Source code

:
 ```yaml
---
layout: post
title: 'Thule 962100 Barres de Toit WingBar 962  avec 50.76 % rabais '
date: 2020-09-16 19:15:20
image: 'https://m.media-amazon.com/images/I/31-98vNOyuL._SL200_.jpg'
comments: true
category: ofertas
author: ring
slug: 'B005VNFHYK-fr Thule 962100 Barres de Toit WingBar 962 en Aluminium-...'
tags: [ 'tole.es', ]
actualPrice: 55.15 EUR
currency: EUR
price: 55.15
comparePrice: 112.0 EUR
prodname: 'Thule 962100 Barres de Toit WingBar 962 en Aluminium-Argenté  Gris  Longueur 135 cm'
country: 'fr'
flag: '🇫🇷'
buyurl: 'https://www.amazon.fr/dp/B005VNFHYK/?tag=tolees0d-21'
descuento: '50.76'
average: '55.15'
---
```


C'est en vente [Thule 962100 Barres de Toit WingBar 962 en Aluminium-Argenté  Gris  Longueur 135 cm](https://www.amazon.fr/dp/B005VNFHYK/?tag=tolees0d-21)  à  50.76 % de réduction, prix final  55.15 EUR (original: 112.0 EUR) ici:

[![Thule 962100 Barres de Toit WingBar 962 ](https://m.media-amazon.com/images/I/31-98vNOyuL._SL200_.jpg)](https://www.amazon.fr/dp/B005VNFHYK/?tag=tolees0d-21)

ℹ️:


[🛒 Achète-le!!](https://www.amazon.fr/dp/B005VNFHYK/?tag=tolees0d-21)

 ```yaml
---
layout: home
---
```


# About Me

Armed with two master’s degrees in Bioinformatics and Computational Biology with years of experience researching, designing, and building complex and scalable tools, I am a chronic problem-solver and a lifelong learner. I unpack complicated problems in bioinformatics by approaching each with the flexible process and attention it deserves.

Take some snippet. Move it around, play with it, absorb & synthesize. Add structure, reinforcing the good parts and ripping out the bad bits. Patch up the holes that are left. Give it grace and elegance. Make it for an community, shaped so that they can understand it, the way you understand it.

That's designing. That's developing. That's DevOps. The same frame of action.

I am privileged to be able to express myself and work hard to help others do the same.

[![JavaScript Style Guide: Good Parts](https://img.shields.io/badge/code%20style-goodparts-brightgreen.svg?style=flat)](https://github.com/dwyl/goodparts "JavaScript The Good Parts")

═══

Required work —
Only the lines holding the word "designing" belong in the answer; copy them from the listing above.

Output of the task —
Armed with two master’s degrees in Bioinformatics and Computational Biology with years of experience researching, designing, and building complex and scalable tools, I am a chronic problem-solver and a lifelong learner. I unpack complicated problems in bioinformatics by approaching each with the flexible process and attention it deserves.
That's designing. That's developing. That's DevOps. The same frame of action.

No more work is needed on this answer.